**Exercise description:**
For each line below that holds the word "from", make a copy.
Top of Exercise data
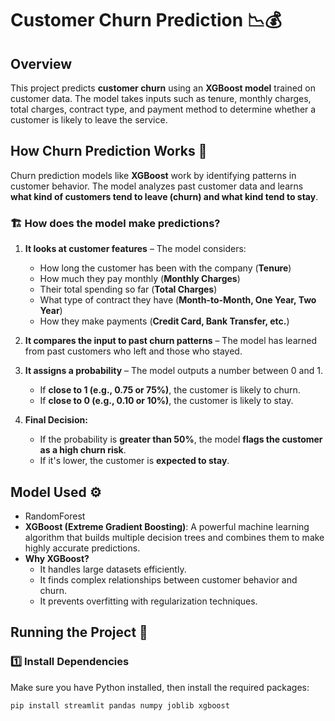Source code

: # Customer Churn Prediction 📉💰

## Overview
This project predicts **customer churn** using an **XGBoost model** trained on customer data. The model takes inputs such as tenure, monthly charges, total charges, contract type, and payment method to determine whether a customer is likely to leave the service.

## How Churn Prediction Works 🧠
Churn prediction models like **XGBoost** work by identifying patterns in customer behavior. The model analyzes past customer data and learns **what kind of customers tend to leave (churn) and what kind tend to stay**. 

### 🏗 How does the model make predictions?
1. **It looks at customer features** – The model considers:
   - How long the customer has been with the company (**Tenure**)
   - How much they pay monthly (**Monthly Charges**)
   - Their total spending so far (**Total Charges**)
   - What type of contract they have (**Month-to-Month, One Year, Two Year**)
   - How they make payments (**Credit Card, Bank Transfer, etc.**)
   
2. **It compares the input to past churn patterns** – The model has learned from past customers who left and those who stayed.

3. **It assigns a probability** – The model outputs a number between 0 and 1. 
   - If **close to 1 (e.g., 0.75 or 75%)**, the customer is likely to churn.
   - If **close to 0 (e.g., 0.10 or 10%)**, the customer is likely to stay.

4. **Final Decision:**
   - If the probability is **greater than 50%**, the model **flags the customer as a high churn risk**.
   - If it's lower, the customer is **expected to stay**.

## Model Used ⚙️
- RandomForest
- **XGBoost (Extreme Gradient Boosting)**: A powerful machine learning algorithm that builds multiple decision trees and combines them to make highly accurate predictions.
- **Why XGBoost?**
  - It handles large datasets efficiently.
  - It finds complex relationships between customer behavior and churn.
  - It prevents overfitting with regularization techniques.

## Running the Project 🚀
### 1️⃣ Install Dependencies
Make sure you have Python installed, then install the required packages:

```bash
pip install streamlit pandas numpy joblib xgboost
```
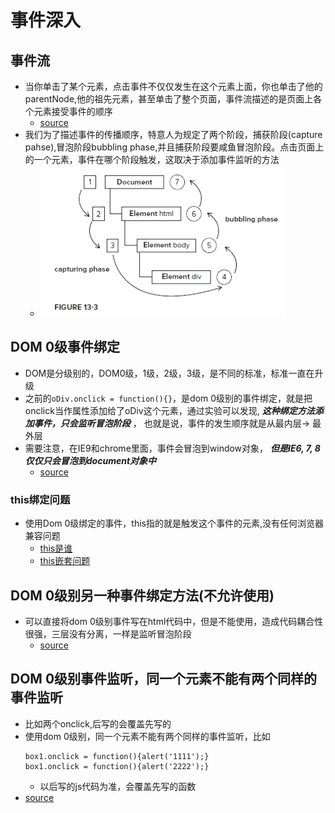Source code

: # 事件深入
## 事件流
* 当你单击了某个元素，点击事件不仅仅发生在这个元素上面，你也单击了他的parentNode,他的祖先元素，甚至单击了整个页面，事件流描述的是页面上各个元素接受事件的顺序
    * [source](file/01_点击会触发祖先盒子的事件.html)
* 我们为了描述事件的传播顺序，特意人为规定了两个阶段，捕获阶段(capture pahse),冒泡阶段bubbling phase,并且捕获阶段要咸鱼冒泡阶段。点击页面上的一个元素，事件在哪个阶段触发，这取决于添加事件监听的方法
    * ![事件流顺序](img/01_事件触发的两个阶段.png)

## DOM 0级事件绑定
* DOM是分级别的，DOM0级，1级，2级，3级，是不同的标准，标准一直在升级
* 之前的`oDiv.onclick = function(){}`，是dom 0级别的事件绑定，就是把onclick当作属性添加给了oDiv这个元素，通过实验可以发现, ***这种绑定方法添加事件，只会监听冒泡阶段*** ， 也就是说，事件的发生顺序就是从最内层-> 最外层
* 需要注意，在IE9和chrome里面，事件会冒泡到window对象， ***但是IE6, 7, 8 仅仅只会冒泡到document对象中*** 
    * [source](file/02_Dom_0级别事件绑定_只能监听冒泡阶段.html)

### this绑定问题
* 使用Dom 0级绑定的事件，this指的就是触发这个事件的元素,没有任何浏览器兼容问题
    * [this是谁](file/03_Dom_0级别事件绑定_this是谁.html)
    * [this嵌套问题](file/04_Dom_0级别事件绑定_this嵌套问题.html)

## DOM 0级别另一种事件绑定方法(不允许使用)
* 可以直接将dom 0级别事件写在html代码中，但是不能使用，造成代码耦合性很强，三层没有分离，一样是监听冒泡阶段
    * [source](file/05_dom_0级别另外一种绑定事件的方式_直接写在标签里.html)

## DOM 0级别事件监听，同一个元素不能有两个同样的事件监听
* 比如两个onclick,后写的会覆盖先写的
* 使用dom 0级别，同一个元素不能有两个同样的事件监听，比如
    ```
    box1.onclick = function(){alert('1111');}
    box1.onclick = function(){alert('2222');}
    ```
    * 以后写的js代码为准，会覆盖先写的函数
* [source](file/06_DOM0级绑定监听-后写的会覆盖先写的.html)
































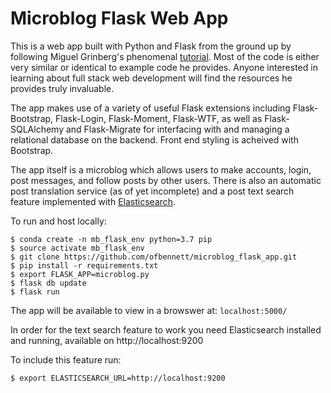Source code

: # Microblog Flask Web App

This is a web app built with Python and Flask from the ground up by following Miguel Grinberg's phenomenal [tutorial](https://blog.miguelgrinberg.com/post/the-flask-mega-tutorial-part-i-hello-world). Most of the code is either very similar or identical to example code he provides. Anyone interested in learning about full stack web development will find the resources he provides truly invaluable. 

The app makes use of a variety of useful Flask extensions including Flask-Bootstrap, Flask-Login, Flask-Moment, Flask-WTF, as well as Flask-SQLAlchemy and Flask-Migrate for interfacing with and managing a relational database on the backend. Front end styling is acheived with Bootstrap. 

The app itself is a microblog which allows users to make accounts, login, post messages, and follow posts by other users. There is also an automatic post translation service (as of yet incomplete) and a post text search feature implemented with [Elasticsearch](https://www.elastic.co/products/elasticsearch).

To run and host locally:
```
$ conda create -n mb_flask_env python=3.7 pip
$ source activate mb_flask_env
$ git clone https://github.com/ofbennett/microblog_flask_app.git
$ pip install -r requirements.txt
$ export FLASK_APP=microblog.py
$ flask db update
$ flask run
```
The app will be available to view in a browswer at: `localhost:5000/`

In order for the text search feature to work you need Elasticsearch installed and running, available on http://localhost:9200

To include this feature run:
```
$ export ELASTICSEARCH_URL=http://localhost:9200
```

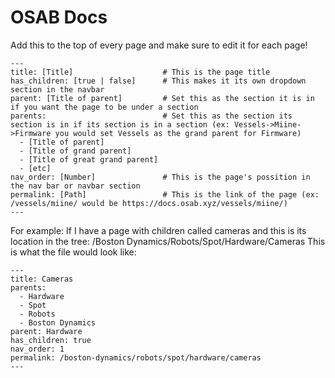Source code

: # OSAB Docs

Add this to the top of every page and make sure to edit it for each page!
```
---
title: [Title]                    # This is the page title
has_children: [true | false]      # This makes it its own dropdown section in the navbar
parent: [Title of parent]         # Set this as the section it is in if you want the page to be under a section
parents:                          # Set this as the section its section is in if its section is in a section (ex: Vessels->Miine->Firmware you would set Vessels as the grand parent for Firmware)
  - [Title of parent]
  - [Title of grand parent]
  - [Title of great grand parent]
  - [etc]
nav_order: [Number]               # This is the page's possition in the nav bar or navbar section
permalink: [Path]                 # This is the link of the page (ex: /vessels/miine/ would be https://docs.osab.xyz/vessels/miine/)
---
```
For example:
If I have a page with children called cameras and this is its location in the tree:
/Boston Dynamics/Robots/Spot/Hardware/Cameras
This is what the file would look like:
```
---
title: Cameras
parents:
  - Hardware
  - Spot
  - Robots
  - Boston Dynamics
parent: Hardware
has_children: true
nav_order: 1
permalink: /boston-dynamics/robots/spot/hardware/cameras
---
```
Bottom of Exercise data
**Your solution:**
2. **It compares the input to past churn patterns** – The model has learned from past customers who left and those who stayed.
This is a web app built with Python and Flask from the ground up by following Miguel Grinberg's phenomenal [tutorial](https://blog.miguelgrinberg.com/post/the-flask-mega-tutorial-part-i-hello-world). Most of the code is either very similar or identical to example code he provides. Anyone interested in learning about full stack web development will find the resources he provides truly invaluable. 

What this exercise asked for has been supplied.